Так вот, если применять современные киношные термины к произведениям Твардовского, то окажется, что у «Василия Тёркина» есть любопытный спин-офф. И называется он уж совсем неожиданно: «Тёркин на том свете». Посвящено это произведение вовсе не Великой Отечественной войне, а критике сталинского строя. А самое неожиданное в этой истории – то, что поэма, в которой загробным миром руководит лично Иосиф Виссарионович Сталин, после нескольких лет «боданий» была благополучно напечатана. Правда, прошло ещё какое-то время, и за насмешливую потусторонщину Твардовскому всё-таки прилетело. Но – обо всём по порядку.
Смерть и воин
Прежде чем вместе с героями отправляться в преисподнюю, напомним, что поэма «Василий Тёркин» – произведение о бравом солдате, который даже в сложнейших ситуациях не терял оптимизма и чувства юмора, – публиковалась во время Великой Отечественной войны отдельными главами. По сути, поэма построена как любой ситком – сериал, в котором у каждого эпизода есть законченный сюжет.
Одна из глав называется «Смерть и воин». В ней тяжело раненный Тёркин цепляется за жизнь. Лёжа прямо в снегу и изнемогая от повреждений, Тёркин ведёт самоуверенный диалог с самой Смертью и раз за разом твердит, что не сдастся ей. А затем, чувствуя, как силы его покидают, почти соглашается отправиться на тот свет – но только с одним условием.

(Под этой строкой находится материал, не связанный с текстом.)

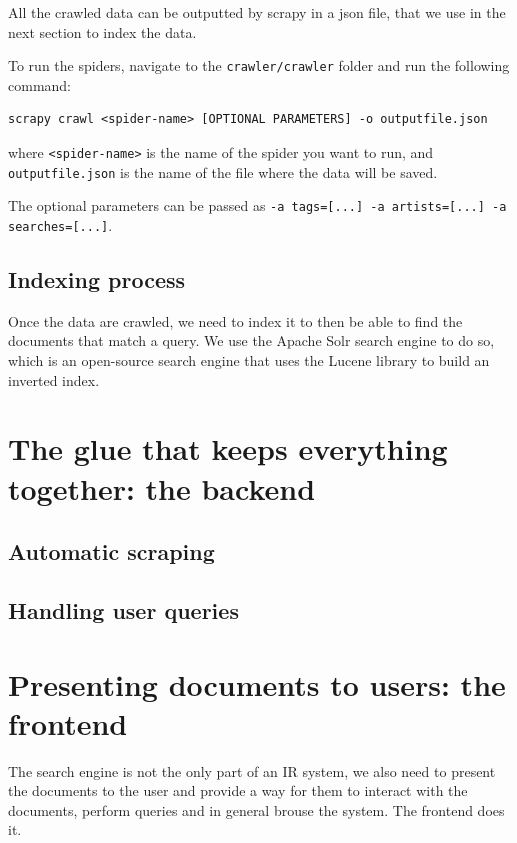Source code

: \documentclass[tikz,14pt]{article}
\begin{document}
All the crawled data can be outputted by scrapy in a json file, that we use in the next section to index the data.

To run the spiders, navigate to the \texttt{crawler/crawler} folder and run the following command:
\begin{verbatim}
scrapy crawl <spider-name> [OPTIONAL PARAMETERS] -o outputfile.json
\end{verbatim}
where \texttt{<spider-name>} is the name of the spider you want to run,
and \texttt{outputfile.json} is the name of the file where the data will be saved.

The optional parameters can be passed as \texttt{-a tags=[...] -a artists=[...] -a searches=[...]}.



\subsection{Indexing process} \label{sec:indexing}
Once the data are crawled, we need to index it to then be able to find the documents that match a query.
We use the Apache Solr search engine to do so, which is an open-source search engine that uses the Lucene library to build an inverted index.
 
\section{The glue that keeps everything together: the backend} \label{sec:backend}
\subsection{Automatic scraping} \label{sec:scraping}
\subsection{Handling user queries} \label{sec:queries}






\section{Presenting documents to users: the frontend} \label{sec:frontend}
The search engine is not the only part of an IR system, we also need to present the documents to the user and 
provide a way for them to interact with the documents, perform queries and in general brouse the system.
The frontend does it.
\end{document}
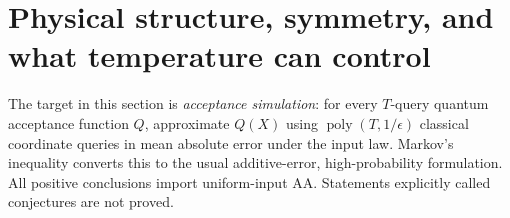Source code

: \section{Physical structure, symmetry, and what temperature can control}
\label{proof:threshold_physics}

The target in this section is \emph{acceptance simulation}: for every
\(T\)-query quantum acceptance function \(Q\), approximate \(Q(X)\)
using \(\operatorname{poly}(T,1/\epsilon)\) classical coordinate queries
in mean absolute error under the input law. Markov's inequality converts
this to the usual additive-error, high-probability formulation. All
positive conclusions import uniform-input AA. Statements explicitly
called conjectures are not proved.






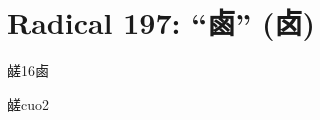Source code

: 
\section*{Radical 197: ``⿄'' (卤)}

\begin{entry}{鹾}{16}{⿄}
  \begin{phonetics}{鹾}{cuo2}
  \end{phonetics}
\end{entry}


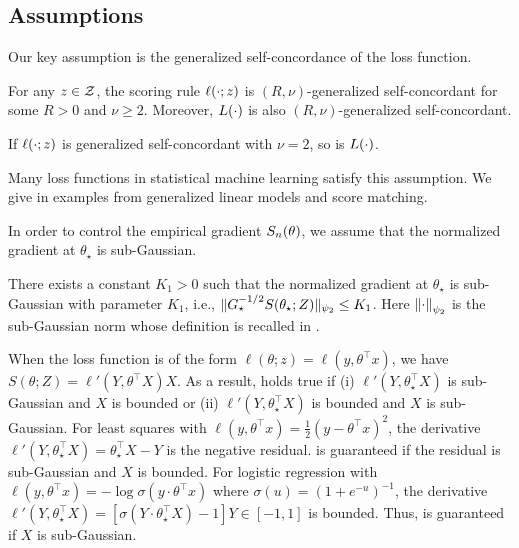 \subsection{Assumptions}
\label{sub:assumption}

Our key assumption is the generalized self-concordance of the loss function.
\begin{assumption}
\label{asmp:self_concordance}
    For any $z \in \mathcal{Z}$, the scoring rule $\ell(\cdot; z)$ is $(R, \nu)$-generalized self-concordant for some $R > 0$ and $\nu \ge 2$.
    Moreover, $L(\cdot)$ is also $(R, \nu)$-generalized self-concordant.
\end{assumption}

If $\ell(\cdot; z)$ is generalized self-concordant with $\nu = 2$, so is $L(\cdot)$.

Many loss functions in statistical machine learning satisfy this assumption.
We give in  examples from generalized linear models and score matching.


In order to control the empirical gradient $S_n(\theta)$, we assume that the normalized gradient at $\theta_\star$ is sub-Gaussian.
\begin{assumption}
\label{asmp:sub_gaussian}
    There exists a constant $K_1 > 0$ such that the normalized gradient at $\theta_\star$ is sub-Gaussian with parameter $K_1$, i.e., $\lVert G_\star^{-1/2} S(\theta_\star; Z) \rVert_{\psi_2} \le K_1$.
    Here $\left\lVert \cdot \right\rVert_{\psi_2}$ is the sub-Gaussian norm whose definition is recalled in .
\end{assumption}

When the loss function is of the form $\ell(\theta; z) = \ell(y, \theta^\top x)$, we have $S(\theta; Z) = \ell'(Y, \theta^\top X) X$.
As a result,  holds true if (i) $\ell'(Y, \theta_\star^\top X)$ is sub-Gaussian and $X$ is bounded or (ii) $\ell'(Y, \theta_\star^\top X)$ is bounded and $X$ is sub-Gaussian.
For least squares with $\ell(y, \theta^\top x) = \frac12 (y - \theta^\top x)^2$, the derivative $\ell'(Y, \theta_\star^\top X) = \theta_\star^\top X - Y$ is the negative residual.
 is guaranteed if the residual is sub-Gaussian and $X$ is bounded.
For logistic regression with $\ell(y, \theta^\top x) = -\log{\sigma(y\cdot \theta^\top x)}$ where $\sigma(u) = (1 + e^{-u})^{-1}$, the derivative $\ell'(Y, \theta_\star^\top X) = [\sigma(Y \cdot \theta_\star^\top X) - 1]Y \in [-1, 1]$ is bounded.
Thus,  is guaranteed if $X$ is sub-Gaussian.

- — Я не худший и не лучший,
- Что погибну на войне.
- Но в конце её, послушай,
- Дашь ты на день отпуск мне?
- Дашь ты мне в тот день последний,
- В праздник славы мировой,
- Услыхать салют победный,
- Что раздастся над Москвой?
- Дашь ты мне в тот день немножко
- Погулять среди живых?
- Дашь ты мне в одно окошко
- Постучать в краях родных,
- И как выйдут на крылечко, —
- Смерть, а Смерть, ещё мне там
- Дашь сказать одно словечко?
- Полсловечка?
- — Нет. Не дам…
Получив отказ, Тёркин вновь заявляет, что умирать не собирается. И, уже теряя сознание, всё-таки дожидается подмоги. На поле боя приходят фронтовики из «похоронной команды». Из последних сил Тёркин подаёт голос. Изумившись, что спустя столько часов раненый воин ещё жив, солдаты поднимают Василия и несут его в санбат, то есть в санитарный батальон.

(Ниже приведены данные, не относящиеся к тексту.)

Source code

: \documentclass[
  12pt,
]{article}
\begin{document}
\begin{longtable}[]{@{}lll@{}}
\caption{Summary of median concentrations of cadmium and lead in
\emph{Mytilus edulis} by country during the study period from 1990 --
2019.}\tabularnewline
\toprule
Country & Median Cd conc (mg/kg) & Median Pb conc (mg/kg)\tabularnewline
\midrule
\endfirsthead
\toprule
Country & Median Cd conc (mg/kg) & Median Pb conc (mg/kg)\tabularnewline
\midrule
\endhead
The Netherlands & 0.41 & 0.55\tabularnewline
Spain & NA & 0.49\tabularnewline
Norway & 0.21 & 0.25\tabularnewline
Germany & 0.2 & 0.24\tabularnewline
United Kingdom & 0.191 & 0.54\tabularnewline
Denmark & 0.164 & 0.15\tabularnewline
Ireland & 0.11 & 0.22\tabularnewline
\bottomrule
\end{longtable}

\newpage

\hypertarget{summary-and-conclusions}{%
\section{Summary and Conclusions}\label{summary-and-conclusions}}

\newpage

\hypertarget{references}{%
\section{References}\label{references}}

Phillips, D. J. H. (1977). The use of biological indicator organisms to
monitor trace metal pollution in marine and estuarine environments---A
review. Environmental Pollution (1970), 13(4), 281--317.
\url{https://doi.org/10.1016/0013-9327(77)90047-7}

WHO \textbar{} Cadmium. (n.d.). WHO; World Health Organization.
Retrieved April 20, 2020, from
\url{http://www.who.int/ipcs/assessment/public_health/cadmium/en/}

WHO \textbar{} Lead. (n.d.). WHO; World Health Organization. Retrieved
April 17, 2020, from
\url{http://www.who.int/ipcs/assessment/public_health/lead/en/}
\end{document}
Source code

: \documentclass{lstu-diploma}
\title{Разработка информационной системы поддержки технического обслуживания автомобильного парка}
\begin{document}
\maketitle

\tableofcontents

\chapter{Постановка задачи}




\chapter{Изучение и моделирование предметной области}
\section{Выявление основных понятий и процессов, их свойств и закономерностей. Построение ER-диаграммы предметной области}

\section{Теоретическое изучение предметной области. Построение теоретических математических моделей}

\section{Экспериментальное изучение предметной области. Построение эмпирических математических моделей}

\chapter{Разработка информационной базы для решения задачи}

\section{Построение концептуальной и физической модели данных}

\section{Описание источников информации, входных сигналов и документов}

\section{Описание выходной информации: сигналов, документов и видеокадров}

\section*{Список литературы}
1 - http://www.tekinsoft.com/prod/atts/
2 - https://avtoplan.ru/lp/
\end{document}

Снова проведём параллели с миром кино: в современных сериалах, особенно мистических, герои то и дело переживают клиническую смерть, во время которой у них случаются прозрения. Всерьёз пользоваться таким приёмом сейчас уже немного стыдно – настолько он избитый. Но во времена Твардовского «воскрешение» главного героя, успевшего за время отключки побывать в иных мирах, ещё не было штампом. Так что ругать Александра Трифоновича не нужно – наоборот, стоит присвоить ему гордое звание первопроходца.
Но вернёмся к «Смерти и воину». Судя по тексту продолжения, в санбате Василию поплохело ещё сильнее, и медикам пришлось изрядно потрудиться, чтобы вытащить бойца с того света. А пока проводились реанимационные мероприятия, Тёркин успел «нагулять» ещё одну поэму. И очень, очень обрадоваться тому, что вернулся с того света на этот. Потому что в реальности ещё можно надеяться на позитивные изменения в стране, а там…
Ад не пуст
Подобно Данте Алигьери, который в «Божественной комедии» сослал в ад тех, кто очень уж ему насолил, Твардовский помещает в потусторонние декорации многочисленных приверженцев коммунистического режима, трудящихся, однако, вовсе не на благо народа.
Очутившись на том свете, Тёркин оглядывается. Загробный интерьер чем-то напоминает метрополитен: низкие своды, перекрытия. И, кстати, очень чисто, «не приткнуть окурок». Пока не понимая, что обо всём этом думать, Тёркин идёт куда-то вперёд – и тут же натыкается на «того света коменданта», окружённого охранниками. Комендант устраивает Тёркину небольшой допрос, а потом отправляет бойца улаживать формальности. И Твардовский с явным удовольствием принимается обличать бюрократическую машину (бесконечные бумажки и справки, которые подчас важнее того, что в них говорится), которую критиковал ещё В. В. Маяковский в стихотворении «Прозаседавшиеся».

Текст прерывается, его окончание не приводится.